Your answer should consist only of the lines below from the one with "일부 추가 정보입니다." through the one with "ID 히트에 추가됩니다.", copied exactly.
┌──
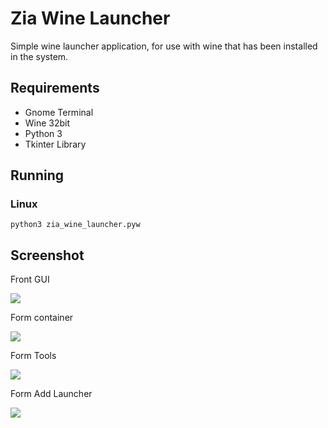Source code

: # Zia Wine Launcher

Simple wine launcher application, for use with wine that has been installed in the system.

## Requirements

- Gnome Terminal
- Wine 32bit
- Python 3
- Tkinter Library

## Running

### Linux

```shell
python3 zia_wine_launcher.pyw
```



## Screenshot

Front GUI

![](/home/aan/Projects/zia_wine_launcher/img/front.png)



Form container

![](/home/aan/Projects/zia_wine_launcher/img/containers.png)



Form Tools

![](/home/aan/Projects/zia_wine_launcher/img/tools.png)



Form Add Launcher

![](/home/aan/Projects/zia_wine_launcher/img/add_launcher.png)
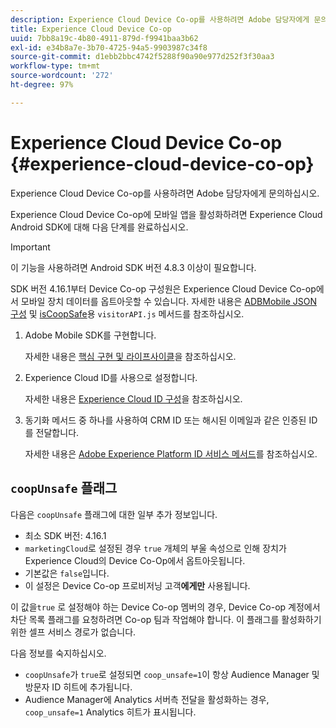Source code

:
 ```yaml
---
description: Experience Cloud Device Co-op를 사용하려면 Adobe 담당자에게 문의하십시오.
title: Experience Cloud Device Co-op
uuid: 7bb8a19c-4b80-4911-879d-f9941baa3b62
exl-id: e34b8a7e-3b70-4725-94a5-9903987c34f8
source-git-commit: d1ebb2bbc4742f5288f90a90e977d252f3f30aa3
workflow-type: tm+mt
source-wordcount: '272'
ht-degree: 97%

---
```


# Experience Cloud Device Co-op {#experience-cloud-device-co-op}

Experience Cloud Device Co-op를 사용하려면 Adobe 담당자에게 문의하십시오.

Experience Cloud Device Co-op에 모바일 앱을 활성화하려면 Experience Cloud Android SDK에 대해 다음 단계를 완료하십시오.

>[!IMPORTANT]
>
>이 기능을 사용하려면 Android SDK 버전 4.8.3 이상이 필요합니다.

SDK 버전 4.16.1부터 Device Co-op 구성원은 Experience Cloud Device Co-op에서 모바일 장치 데이터를 옵트아웃할 수 있습니다. 자세한 내용은 [ADBMobile JSON 구성](/help/android/configuration/json-config/json-config.md) 및 [isCoopSafe](https://experienceleague.adobe.com/docs/id-service/using/id-service-api/configurations/coopsafe.html)용 `visitorAPI.js` 메서드를 참조하십시오.

1. Adobe Mobile SDK를 구현합니다.

   자세한 내용은 [핵심 구현 및 라이프사이클](/help/android/getting-started/dev-qs.md)을 참조하십시오.
1. Experience Cloud ID를 사용으로 설정합니다.

   자세한 내용은 [Experience Cloud ID 구성](/help/android/c-marketing-cloud/mcvid.md)을 참조하십시오.
1. 동기화 메서드 중 하나를 사용하여 CRM ID 또는 해시된 이메일과 같은 인증된 ID를 전달합니다.

   자세한 내용은 [Adobe Experience Platform ID 서비스 메서드](/help/android/c-marketing-cloud/mc-methods.md)를 참조하십시오.

## `coopUnsafe` 플래그

다음은 `coopUnsafe` 플래그에 대한 일부 추가 정보입니다.

* 최소 SDK 버전: 4.16.1
* `marketingCloud`로 설정된 경우 `true` 개체의 부울 속성으로 인해 장치가 Experience Cloud의 Device Co-Op에서 옵트아웃됩니다.
* 기본값은 `false`입니다.
* 이 설정은 Device Co-op 프로비저닝 고객&#x200B;**에게만** 사용됩니다.

이 값을`true` 로 설정해야 하는 Device Co-op 멤버의 경우, Device Co-op 계정에서 차단 목록 플래그를 요청하려면 Co-op 팀과 작업해야 합니다. 이 플래그를 활성화하기 위한 셀프 서비스 경로가 없습니다.

다음 정보를 숙지하십시오.

* `coopUnsafe`가 `true`로 설정되면 `coop_unsafe=1`이 항상 Audience Manager 및 방문자 ID 히트에 추가됩니다.
* Audience Manager에 Analytics 서버측 전달을 활성화하는 경우, `coop_unsafe=1` Analytics 히트가 표시됩니다.
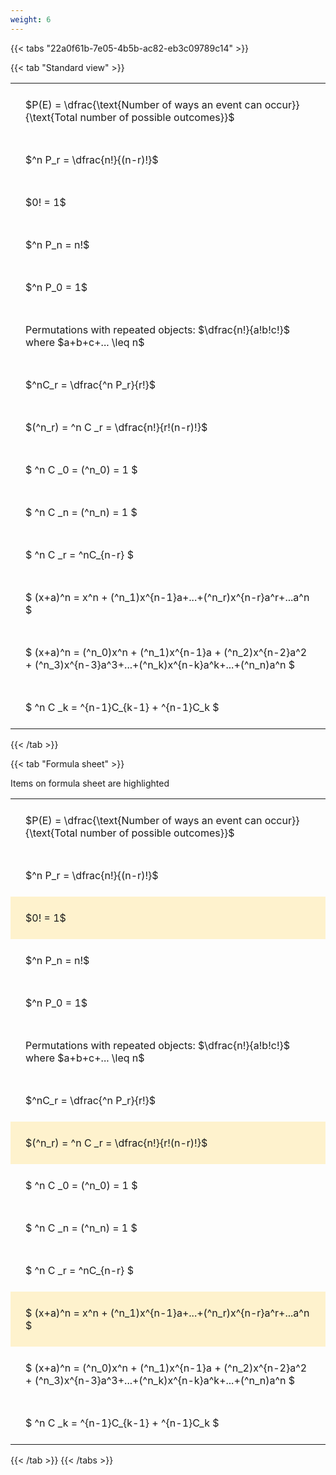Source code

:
 ```yaml
---
weight: 6
---
```


{{< tabs "22a0f61b-7e05-4b5b-ac82-eb3c09789c14" >}}

{{< tab "Standard view" >}}

<style type="text/css">
#T_d1d58 th.col_heading {
  text-align: left;
  font-size: 1em;
}
#T_d1d58 td {
  text-align: left;
  font-size: 1em;
  padding: 1.5em;
}
</style>
<table id="T_d1d58">
  <thead>
  </thead>
  <tbody>
    <tr>
      <td id="T_d1d58_row0_col0" class="data row0 col0" >$P(E) = \dfrac{\text{Number of ways an event can occur}}{\text{Total number of possible outcomes}}$</td>
    </tr>
    <tr>
      <td id="T_d1d58_row1_col0" class="data row1 col0" >$^n P_r = \dfrac{n!}{(n-r)!}$</td>
    </tr>
    <tr>
      <td id="T_d1d58_row2_col0" class="data row2 col0" >$0! = 1$</td>
    </tr>
    <tr>
      <td id="T_d1d58_row3_col0" class="data row3 col0" >$^n P_n = n!$</td>
    </tr>
    <tr>
      <td id="T_d1d58_row4_col0" class="data row4 col0" >$^n P_0 = 1$</td>
    </tr>
    <tr>
      <td id="T_d1d58_row5_col0" class="data row5 col0" >Permutations with repeated objects: $\dfrac{n!}{a!b!c!}$ where $a+b+c+... \leq n$</td>
    </tr>
    <tr>
      <td id="T_d1d58_row6_col0" class="data row6 col0" >$^nC_r = \dfrac{^n P_r}{r!}$</td>
    </tr>
    <tr>
      <td id="T_d1d58_row7_col0" class="data row7 col0" >$(^n_r) = ^n C _r = \dfrac{n!}{r!(n-r)!}$</td>
    </tr>
    <tr>
      <td id="T_d1d58_row8_col0" class="data row8 col0" >$ ^n C _0 = (^n_0) = 1 $</td>
    </tr>
    <tr>
      <td id="T_d1d58_row9_col0" class="data row9 col0" >$ ^n C _n = (^n_n) = 1 $</td>
    </tr>
    <tr>
      <td id="T_d1d58_row10_col0" class="data row10 col0" >$ ^n C _r = ^nC_{n-r} $</td>
    </tr>
    <tr>
      <td id="T_d1d58_row11_col0" class="data row11 col0" >$ (x+a)^n = x^n + (^n_1)x^{n-1}a+...+(^n_r)x^{n-r}a^r+...a^n    $</td>
    </tr>
    <tr>
      <td id="T_d1d58_row12_col0" class="data row12 col0" >$ (x+a)^n = (^n_0)x^n + (^n_1)x^{n-1}a + (^n_2)x^{n-2}a^2 + (^n_3)x^{n-3}a^3+...+(^n_k)x^{n-k}a^k+...+(^n_n)a^n $</td>
    </tr>
    <tr>
      <td id="T_d1d58_row13_col0" class="data row13 col0" >$ ^n C _k = ^{n-1}C_{k-1} + ^{n-1}C_k $</td>
    </tr>
  </tbody>
</table>
{{< /tab >}}

{{< tab "Formula sheet" >}}

Items on formula sheet are highlighted 
<br>
<style type="text/css">
#T_1139d th.col_heading {
  text-align: left;
  font-size: 1em;
}
#T_1139d td {
  text-align: left;
  font-size: 1em;
  padding: 1.5em;
}
#T_1139d_row0_col0, #T_1139d_row1_col0, #T_1139d_row3_col0, #T_1139d_row4_col0, #T_1139d_row5_col0, #T_1139d_row6_col0, #T_1139d_row8_col0, #T_1139d_row9_col0, #T_1139d_row10_col0, #T_1139d_row12_col0, #T_1139d_row13_col0 {
  background-color: rgba(0,0,0,0);
}
#T_1139d_row2_col0, #T_1139d_row7_col0, #T_1139d_row11_col0 {
  background-color: rgba(255,194,10, 0.2);
}
</style>
<table id="T_1139d">
  <thead>
  </thead>
  <tbody>
    <tr>
      <td id="T_1139d_row0_col0" class="data row0 col0" >$P(E) = \dfrac{\text{Number of ways an event can occur}}{\text{Total number of possible outcomes}}$</td>
    </tr>
    <tr>
      <td id="T_1139d_row1_col0" class="data row1 col0" >$^n P_r = \dfrac{n!}{(n-r)!}$</td>
    </tr>
    <tr>
      <td id="T_1139d_row2_col0" class="data row2 col0" >$0! = 1$</td>
    </tr>
    <tr>
      <td id="T_1139d_row3_col0" class="data row3 col0" >$^n P_n = n!$</td>
    </tr>
    <tr>
      <td id="T_1139d_row4_col0" class="data row4 col0" >$^n P_0 = 1$</td>
    </tr>
    <tr>
      <td id="T_1139d_row5_col0" class="data row5 col0" >Permutations with repeated objects: $\dfrac{n!}{a!b!c!}$ where $a+b+c+... \leq n$</td>
    </tr>
    <tr>
      <td id="T_1139d_row6_col0" class="data row6 col0" >$^nC_r = \dfrac{^n P_r}{r!}$</td>
    </tr>
    <tr>
      <td id="T_1139d_row7_col0" class="data row7 col0" >$(^n_r) = ^n C _r = \dfrac{n!}{r!(n-r)!}$</td>
    </tr>
    <tr>
      <td id="T_1139d_row8_col0" class="data row8 col0" >$ ^n C _0 = (^n_0) = 1 $</td>
    </tr>
    <tr>
      <td id="T_1139d_row9_col0" class="data row9 col0" >$ ^n C _n = (^n_n) = 1 $</td>
    </tr>
    <tr>
      <td id="T_1139d_row10_col0" class="data row10 col0" >$ ^n C _r = ^nC_{n-r} $</td>
    </tr>
    <tr>
      <td id="T_1139d_row11_col0" class="data row11 col0" >$ (x+a)^n = x^n + (^n_1)x^{n-1}a+...+(^n_r)x^{n-r}a^r+...a^n    $</td>
    </tr>
    <tr>
      <td id="T_1139d_row12_col0" class="data row12 col0" >$ (x+a)^n = (^n_0)x^n + (^n_1)x^{n-1}a + (^n_2)x^{n-2}a^2 + (^n_3)x^{n-3}a^3+...+(^n_k)x^{n-k}a^k+...+(^n_n)a^n $</td>
    </tr>
    <tr>
      <td id="T_1139d_row13_col0" class="data row13 col0" >$ ^n C _k = ^{n-1}C_{k-1} + ^{n-1}C_k $</td>
    </tr>
  </tbody>
</table>
{{< /tab >}}
{{< /tabs >}}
└──
### ANSWER TO THIS TASK
다음은 `coopUnsafe` 플래그에 대한 일부 추가 정보입니다.

* 최소 SDK 버전: 4.16.1
* `marketingCloud`로 설정된 경우 `true` 개체의 부울 속성으로 인해 장치가 Experience Cloud의 Device Co-Op에서 옵트아웃됩니다.
* 기본값은 `false`입니다.
* 이 설정은 Device Co-op 프로비저닝 고객&#x200B;**에게만** 사용됩니다.

이 값을`true` 로 설정해야 하는 Device Co-op 멤버의 경우, Device Co-op 계정에서 차단 목록 플래그를 요청하려면 Co-op 팀과 작업해야 합니다. 이 플래그를 활성화하기 위한 셀프 서비스 경로가 없습니다.

다음 정보를 숙지하십시오.

* `coopUnsafe`가 `true`로 설정되면 `coop_unsafe=1`이 항상 Audience Manager 및 방문자 ID 히트에 추가됩니다.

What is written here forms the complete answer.